Supplied entries
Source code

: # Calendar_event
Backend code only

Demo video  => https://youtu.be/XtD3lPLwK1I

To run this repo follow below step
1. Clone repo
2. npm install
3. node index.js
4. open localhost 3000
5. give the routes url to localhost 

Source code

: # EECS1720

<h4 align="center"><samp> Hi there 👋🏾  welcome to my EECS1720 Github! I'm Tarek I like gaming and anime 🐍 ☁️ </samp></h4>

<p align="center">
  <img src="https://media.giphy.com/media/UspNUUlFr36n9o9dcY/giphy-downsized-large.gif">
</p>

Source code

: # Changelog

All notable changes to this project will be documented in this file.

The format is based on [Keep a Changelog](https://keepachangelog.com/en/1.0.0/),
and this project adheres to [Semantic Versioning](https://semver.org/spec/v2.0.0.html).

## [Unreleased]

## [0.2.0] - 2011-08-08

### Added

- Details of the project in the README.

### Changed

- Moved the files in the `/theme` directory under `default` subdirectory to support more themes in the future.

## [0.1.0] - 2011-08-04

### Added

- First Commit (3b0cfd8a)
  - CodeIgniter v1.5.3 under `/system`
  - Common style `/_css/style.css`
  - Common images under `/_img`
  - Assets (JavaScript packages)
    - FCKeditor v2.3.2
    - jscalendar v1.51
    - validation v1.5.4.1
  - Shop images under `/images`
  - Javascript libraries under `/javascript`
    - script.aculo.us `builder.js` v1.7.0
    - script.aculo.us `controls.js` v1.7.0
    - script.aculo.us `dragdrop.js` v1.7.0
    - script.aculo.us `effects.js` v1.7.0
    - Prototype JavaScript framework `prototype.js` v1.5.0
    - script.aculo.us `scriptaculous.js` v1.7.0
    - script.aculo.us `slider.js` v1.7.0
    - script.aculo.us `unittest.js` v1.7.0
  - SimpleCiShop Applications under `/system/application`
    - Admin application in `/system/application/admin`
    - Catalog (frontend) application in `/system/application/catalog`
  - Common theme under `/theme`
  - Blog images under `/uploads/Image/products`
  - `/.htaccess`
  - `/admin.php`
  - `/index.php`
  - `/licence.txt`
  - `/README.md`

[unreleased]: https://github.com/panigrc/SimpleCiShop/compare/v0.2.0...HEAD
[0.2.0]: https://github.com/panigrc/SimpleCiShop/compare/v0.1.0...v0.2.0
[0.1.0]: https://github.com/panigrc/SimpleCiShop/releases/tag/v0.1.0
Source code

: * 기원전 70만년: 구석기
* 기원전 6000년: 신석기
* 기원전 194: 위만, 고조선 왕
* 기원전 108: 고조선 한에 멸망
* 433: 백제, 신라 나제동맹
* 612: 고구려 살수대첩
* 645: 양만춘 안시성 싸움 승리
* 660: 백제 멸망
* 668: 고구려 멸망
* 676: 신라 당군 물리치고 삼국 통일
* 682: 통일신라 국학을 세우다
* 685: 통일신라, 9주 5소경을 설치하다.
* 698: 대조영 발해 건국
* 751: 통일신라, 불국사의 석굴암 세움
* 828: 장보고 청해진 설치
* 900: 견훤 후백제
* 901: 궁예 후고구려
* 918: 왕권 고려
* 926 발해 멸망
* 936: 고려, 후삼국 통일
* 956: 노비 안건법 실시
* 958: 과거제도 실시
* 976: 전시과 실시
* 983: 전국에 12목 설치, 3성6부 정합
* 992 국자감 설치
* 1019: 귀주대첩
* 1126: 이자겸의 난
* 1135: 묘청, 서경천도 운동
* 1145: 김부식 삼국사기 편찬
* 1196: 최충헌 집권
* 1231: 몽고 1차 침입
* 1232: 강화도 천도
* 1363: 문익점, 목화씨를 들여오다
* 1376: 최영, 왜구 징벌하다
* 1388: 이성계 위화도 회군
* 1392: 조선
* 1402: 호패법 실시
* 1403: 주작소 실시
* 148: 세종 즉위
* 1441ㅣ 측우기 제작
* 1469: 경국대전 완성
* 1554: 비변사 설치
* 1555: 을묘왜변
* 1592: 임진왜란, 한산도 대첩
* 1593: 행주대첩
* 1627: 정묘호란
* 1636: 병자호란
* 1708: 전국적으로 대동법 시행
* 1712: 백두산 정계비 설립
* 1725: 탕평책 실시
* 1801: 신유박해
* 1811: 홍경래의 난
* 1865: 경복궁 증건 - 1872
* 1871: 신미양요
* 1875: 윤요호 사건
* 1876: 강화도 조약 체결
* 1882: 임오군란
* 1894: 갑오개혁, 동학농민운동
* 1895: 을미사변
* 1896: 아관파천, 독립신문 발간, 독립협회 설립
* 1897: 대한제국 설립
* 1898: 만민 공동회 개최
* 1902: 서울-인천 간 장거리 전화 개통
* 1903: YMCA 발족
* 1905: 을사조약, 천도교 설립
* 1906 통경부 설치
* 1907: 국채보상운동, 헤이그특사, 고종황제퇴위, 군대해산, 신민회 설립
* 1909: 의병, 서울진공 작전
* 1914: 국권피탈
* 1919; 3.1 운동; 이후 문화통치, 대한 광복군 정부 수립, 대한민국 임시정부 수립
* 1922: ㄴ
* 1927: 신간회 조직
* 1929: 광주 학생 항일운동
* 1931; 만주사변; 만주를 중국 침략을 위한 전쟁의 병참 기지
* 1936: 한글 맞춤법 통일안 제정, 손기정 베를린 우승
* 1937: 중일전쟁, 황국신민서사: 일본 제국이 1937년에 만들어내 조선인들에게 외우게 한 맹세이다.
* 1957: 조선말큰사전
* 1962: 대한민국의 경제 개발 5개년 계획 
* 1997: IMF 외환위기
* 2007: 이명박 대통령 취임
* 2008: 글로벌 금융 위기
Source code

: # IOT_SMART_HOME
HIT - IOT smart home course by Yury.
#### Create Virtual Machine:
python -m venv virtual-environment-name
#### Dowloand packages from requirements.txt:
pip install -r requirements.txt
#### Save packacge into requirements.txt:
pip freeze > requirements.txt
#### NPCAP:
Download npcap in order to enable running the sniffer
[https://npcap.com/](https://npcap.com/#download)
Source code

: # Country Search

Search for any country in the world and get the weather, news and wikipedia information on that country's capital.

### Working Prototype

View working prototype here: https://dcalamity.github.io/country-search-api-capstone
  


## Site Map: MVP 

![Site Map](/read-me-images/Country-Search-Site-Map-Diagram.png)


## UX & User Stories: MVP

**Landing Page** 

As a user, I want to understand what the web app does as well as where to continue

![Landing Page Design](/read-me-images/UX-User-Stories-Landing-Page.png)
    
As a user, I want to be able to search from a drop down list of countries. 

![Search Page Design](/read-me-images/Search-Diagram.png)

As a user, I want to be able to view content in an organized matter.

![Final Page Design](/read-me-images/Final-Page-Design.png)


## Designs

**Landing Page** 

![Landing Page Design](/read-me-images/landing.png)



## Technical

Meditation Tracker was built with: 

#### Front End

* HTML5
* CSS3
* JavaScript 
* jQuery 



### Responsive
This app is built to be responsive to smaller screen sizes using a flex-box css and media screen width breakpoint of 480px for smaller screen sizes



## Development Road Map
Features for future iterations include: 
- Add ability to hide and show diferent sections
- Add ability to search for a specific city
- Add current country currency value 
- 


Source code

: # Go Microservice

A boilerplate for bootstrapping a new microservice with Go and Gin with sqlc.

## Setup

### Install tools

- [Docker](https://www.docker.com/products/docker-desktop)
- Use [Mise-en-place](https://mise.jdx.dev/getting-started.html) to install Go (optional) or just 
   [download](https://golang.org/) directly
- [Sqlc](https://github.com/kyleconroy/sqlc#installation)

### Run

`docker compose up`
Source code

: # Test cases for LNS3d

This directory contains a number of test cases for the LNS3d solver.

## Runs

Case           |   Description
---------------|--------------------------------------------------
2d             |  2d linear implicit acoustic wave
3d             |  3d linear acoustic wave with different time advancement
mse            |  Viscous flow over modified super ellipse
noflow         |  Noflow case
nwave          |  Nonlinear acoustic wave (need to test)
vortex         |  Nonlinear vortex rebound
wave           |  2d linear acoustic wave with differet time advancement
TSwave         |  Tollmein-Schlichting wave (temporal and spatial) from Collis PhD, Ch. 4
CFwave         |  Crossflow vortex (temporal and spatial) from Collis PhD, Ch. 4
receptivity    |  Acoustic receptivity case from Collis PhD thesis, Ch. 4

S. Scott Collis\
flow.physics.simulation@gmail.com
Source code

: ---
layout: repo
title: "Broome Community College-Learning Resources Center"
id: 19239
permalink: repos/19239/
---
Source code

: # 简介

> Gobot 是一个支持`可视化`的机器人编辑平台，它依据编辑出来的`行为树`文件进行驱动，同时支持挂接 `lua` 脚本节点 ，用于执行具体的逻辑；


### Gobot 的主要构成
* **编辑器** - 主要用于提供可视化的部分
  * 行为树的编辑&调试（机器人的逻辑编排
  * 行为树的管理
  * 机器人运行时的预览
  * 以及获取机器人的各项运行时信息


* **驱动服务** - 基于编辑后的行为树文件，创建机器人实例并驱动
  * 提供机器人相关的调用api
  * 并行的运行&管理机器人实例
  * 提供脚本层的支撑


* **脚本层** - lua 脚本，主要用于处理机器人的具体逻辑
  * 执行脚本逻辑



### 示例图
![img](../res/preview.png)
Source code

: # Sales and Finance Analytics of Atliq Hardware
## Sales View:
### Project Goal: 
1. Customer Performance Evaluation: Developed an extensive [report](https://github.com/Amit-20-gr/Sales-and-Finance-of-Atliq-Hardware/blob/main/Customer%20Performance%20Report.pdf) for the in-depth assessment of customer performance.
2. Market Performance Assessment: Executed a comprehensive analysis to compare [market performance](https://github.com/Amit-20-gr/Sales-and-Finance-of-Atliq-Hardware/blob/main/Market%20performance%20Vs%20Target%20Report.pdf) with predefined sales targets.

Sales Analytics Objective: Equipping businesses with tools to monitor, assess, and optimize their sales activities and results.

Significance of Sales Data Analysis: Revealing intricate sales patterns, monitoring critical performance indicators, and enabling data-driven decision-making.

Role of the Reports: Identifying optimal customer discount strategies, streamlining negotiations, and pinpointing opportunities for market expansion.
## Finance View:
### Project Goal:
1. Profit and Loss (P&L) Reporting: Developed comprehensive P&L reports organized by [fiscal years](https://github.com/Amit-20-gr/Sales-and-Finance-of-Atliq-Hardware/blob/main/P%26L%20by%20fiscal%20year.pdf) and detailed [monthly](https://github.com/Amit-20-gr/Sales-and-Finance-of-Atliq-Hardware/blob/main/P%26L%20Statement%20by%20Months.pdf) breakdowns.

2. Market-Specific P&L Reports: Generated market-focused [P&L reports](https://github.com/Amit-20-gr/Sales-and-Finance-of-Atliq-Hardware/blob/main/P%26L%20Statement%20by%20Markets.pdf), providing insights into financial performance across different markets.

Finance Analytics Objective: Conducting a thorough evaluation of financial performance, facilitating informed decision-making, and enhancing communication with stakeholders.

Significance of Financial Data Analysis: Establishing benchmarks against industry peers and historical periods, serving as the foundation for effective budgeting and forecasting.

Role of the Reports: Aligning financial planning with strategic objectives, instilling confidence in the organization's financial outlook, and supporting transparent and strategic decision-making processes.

Task prompt
From the listing above, repeat exactly the lines starting at the line that includes "1997: IMF 외환위기" and ending at the line that includes "## UX & User Stories: MVP", with nothing outside that span.

Response to this exercise
* 1997: IMF 외환위기
* 2007: 이명박 대통령 취임
* 2008: 글로벌 금융 위기
Source code

: # IOT_SMART_HOME
HIT - IOT smart home course by Yury.
#### Create Virtual Machine:
python -m venv virtual-environment-name
#### Dowloand packages from requirements.txt:
pip install -r requirements.txt
#### Save packacge into requirements.txt:
pip freeze > requirements.txt
#### NPCAP:
Download npcap in order to enable running the sniffer
[https://npcap.com/](https://npcap.com/#download)
Source code

: # Country Search

Search for any country in the world and get the weather, news and wikipedia information on that country's capital.

### Working Prototype

View working prototype here: https://dcalamity.github.io/country-search-api-capstone
  


## Site Map: MVP 

![Site Map](/read-me-images/Country-Search-Site-Map-Diagram.png)


## UX & User Stories: MVP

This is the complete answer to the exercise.